|By Aaron Schultz, Sports Editor
If you are looking for something fun and healthy to do, you might just want to check out the fourth annual Dassel-Cokato “Just for Fun” sprint triathlon Saturday, Aug. 11.
Triathlons are a great way to get into, or to stay in shape.
Unlike running a marathon, or just running in general, a triathlon is much more of a full body activity.
According to Marc Fahey, Director of Rehabilitation at Meeker Memorial Hospital, a triathlon is full of health benefits.
“What I like about a triathlon over a marathon is it’s not just one activity,” Fahey said. “It’s great for joint health, and your mental health.”
A triathlon has three parts, including a swimming portion, bike ridding, and running.
There are not set distances for triathlons, instead each one is a little unique.
For beginners, sprint triathlons are typically the shortest, and least demanding of the triathlons.
“Sprint triathlons are really good to start with,” Fahey said. “They are doable for pretty much anybody.”
The DC triathlon, which is a sprint triathlon, begins at the DC High School pool at 7:45 a.m. Aug. 11 with a pre-triathlon meeting.
The actual event kicks off at 8:05 a.m. with the swimming portion of the triathlon.
The swim will be 300 yards in the pool, with staggered starts.
This kind of triathlon is much different than some of the more difficult ones, as swimming in a pool is less grueling than in a lake or the ocean.
“With the swimming portion taking place in the pool, that takes away the fear for many first timers,” Fahey said.
Following the swimming portion, participants will than move on to the bike-riding portion of the event.
The loop they will be biking is a 6-mile stretch, and depending on an athletes experience level, they can go around the loop once or twice.
The bike portion wraps up back at the high school, where the final running portion starts.
The final leg of the triathlon is a four-mile walk/run.
For those who prefer to just run or walk the four-mile final leg of the triathlon, you may do that.

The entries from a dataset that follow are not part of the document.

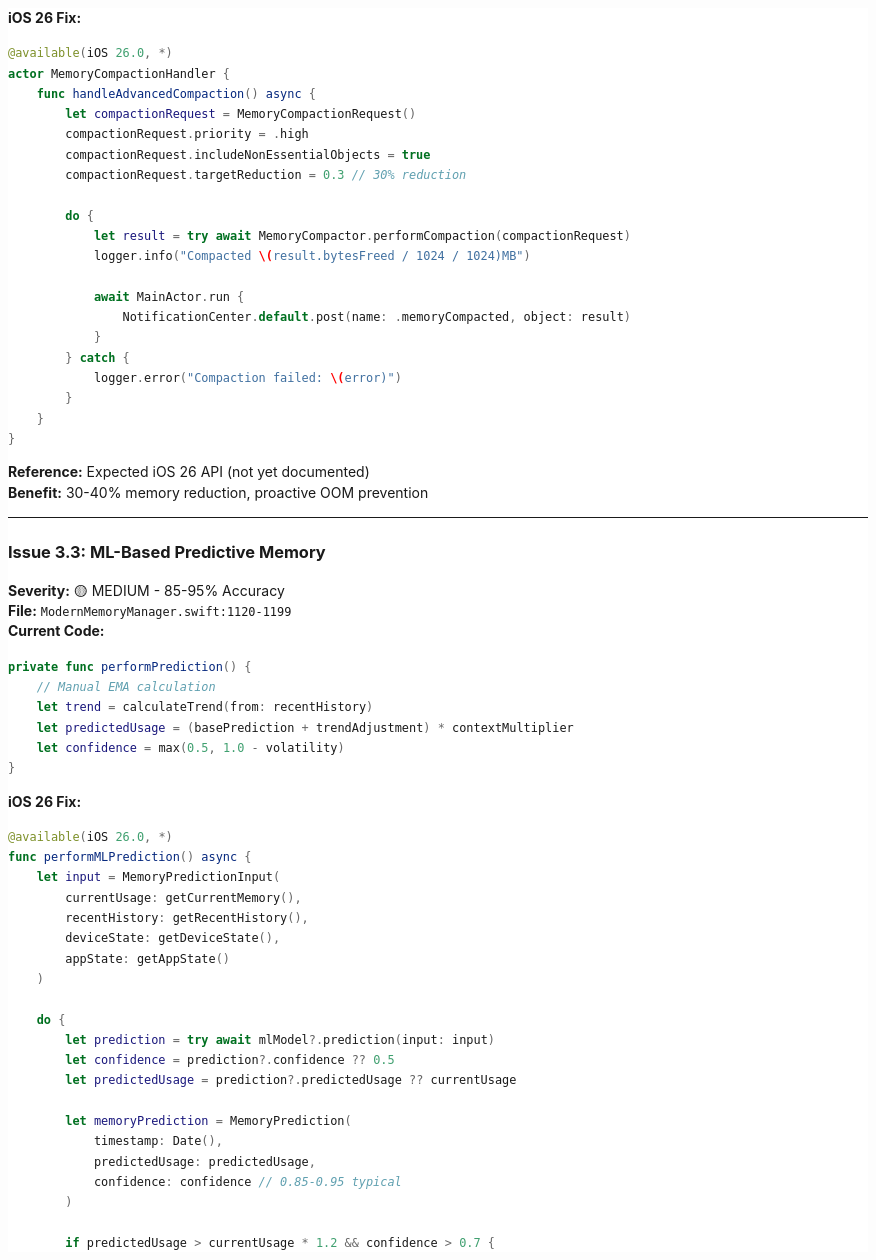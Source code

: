 **iOS 26 Fix:**
```swift
@available(iOS 26.0, *)
actor MemoryCompactionHandler {
    func handleAdvancedCompaction() async {
        let compactionRequest = MemoryCompactionRequest()
        compactionRequest.priority = .high
        compactionRequest.includeNonEssentialObjects = true
        compactionRequest.targetReduction = 0.3 // 30% reduction
        
        do {
            let result = try await MemoryCompactor.performCompaction(compactionRequest)
            logger.info("Compacted \(result.bytesFreed / 1024 / 1024)MB")
            
            await MainActor.run {
                NotificationCenter.default.post(name: .memoryCompacted, object: result)
            }
        } catch {
            logger.error("Compaction failed: \(error)")
        }
    }
}
```

**Reference:** Expected iOS 26 API (not yet documented)  
**Benefit:** 30-40% memory reduction, proactive OOM prevention

---

### Issue 3.3: ML-Based Predictive Memory

**Severity:** 🟡 MEDIUM - 85-95% Accuracy  
**File:** `ModernMemoryManager.swift:1120-1199`  
**Current Code:**
```swift
private func performPrediction() {
    // Manual EMA calculation
    let trend = calculateTrend(from: recentHistory)
    let predictedUsage = (basePrediction + trendAdjustment) * contextMultiplier
    let confidence = max(0.5, 1.0 - volatility)
}
```

**iOS 26 Fix:**
```swift
@available(iOS 26.0, *)
func performMLPrediction() async {
    let input = MemoryPredictionInput(
        currentUsage: getCurrentMemory(),
        recentHistory: getRecentHistory(),
        deviceState: getDeviceState(),
        appState: getAppState()
    )
    
    do {
        let prediction = try await mlModel?.prediction(input: input)
        let confidence = prediction?.confidence ?? 0.5
        let predictedUsage = prediction?.predictedUsage ?? currentUsage
        
        let memoryPrediction = MemoryPrediction(
            timestamp: Date(),
            predictedUsage: predictedUsage,
            confidence: confidence // 0.85-0.95 typical
        )
        
        if predictedUsage > currentUsage * 1.2 && confidence > 0.7 {
```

The final leg is scheduled to begin at 9:15 a.m.
There are different options for an individual to compete in the DC sprint triathlon.
Obviously, you can do the event as a single competitor, but there is also the option of competing as a team.

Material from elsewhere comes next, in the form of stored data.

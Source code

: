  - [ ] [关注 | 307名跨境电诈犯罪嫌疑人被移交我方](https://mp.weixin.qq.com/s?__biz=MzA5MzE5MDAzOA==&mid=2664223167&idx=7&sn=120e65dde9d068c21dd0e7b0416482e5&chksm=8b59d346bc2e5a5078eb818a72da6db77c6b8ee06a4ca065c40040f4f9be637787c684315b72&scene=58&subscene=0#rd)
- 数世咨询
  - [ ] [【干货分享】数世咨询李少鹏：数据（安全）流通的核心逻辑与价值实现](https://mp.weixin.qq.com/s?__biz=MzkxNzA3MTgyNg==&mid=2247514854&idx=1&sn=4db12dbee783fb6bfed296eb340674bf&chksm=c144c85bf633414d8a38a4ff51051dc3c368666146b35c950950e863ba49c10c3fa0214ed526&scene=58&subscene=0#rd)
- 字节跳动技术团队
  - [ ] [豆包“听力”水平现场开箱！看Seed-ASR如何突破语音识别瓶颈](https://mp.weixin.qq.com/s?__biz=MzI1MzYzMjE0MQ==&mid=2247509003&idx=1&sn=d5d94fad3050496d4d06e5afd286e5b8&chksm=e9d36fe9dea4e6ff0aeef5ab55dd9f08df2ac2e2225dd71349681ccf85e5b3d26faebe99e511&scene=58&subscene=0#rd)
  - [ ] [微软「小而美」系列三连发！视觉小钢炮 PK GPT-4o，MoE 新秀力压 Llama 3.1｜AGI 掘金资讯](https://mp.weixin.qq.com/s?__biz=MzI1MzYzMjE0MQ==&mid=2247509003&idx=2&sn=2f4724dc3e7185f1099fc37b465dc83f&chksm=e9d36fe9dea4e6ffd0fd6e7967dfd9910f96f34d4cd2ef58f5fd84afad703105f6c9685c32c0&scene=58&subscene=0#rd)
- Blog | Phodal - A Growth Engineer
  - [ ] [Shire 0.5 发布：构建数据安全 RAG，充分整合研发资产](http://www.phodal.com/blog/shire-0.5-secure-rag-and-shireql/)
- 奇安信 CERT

With this option, you can choose to just do one or two of the events in the triathlon, and have one or two teammates do the other portions.
No mater which way you choose to compete in the triathlon, it is just good to take part.
“If this is going to be your first triathlon, you should go into it with an attitude to just finish,” Fahey said. “Just see how it goes, and if it is something you enjoy.”
Triathlons can be run by the young and old alike, with no age limit, as children as young as 10 years old have competed.
However, with any children wanting to compete, Fahey recommends close supervision of any child competing in a triathlon.
“You need to be cautious with young children to make sure they are not overtraining,” Fahey said. “Also, make sure they are doing it for the right reasons, especially with young females. It shouldn’t be done for weight management.”
Fahey also recommends that if you are training for your first triathlon, do it with a partner or a group, and set a goal.
It is also recommended if you have any type of health issue, such as diabetes, or heart disease, that you talk with your doctor before training and competing in a triathlon.
People with those conditions may still be able to compete in a triathlon, but it is always better to be safe than sorry, so check with your doctor first.
The DC Sprint Triathlon is a great way to get started in the sport.
You can register for the DC triathlon by going to www.dc.k12.mn.us/commed.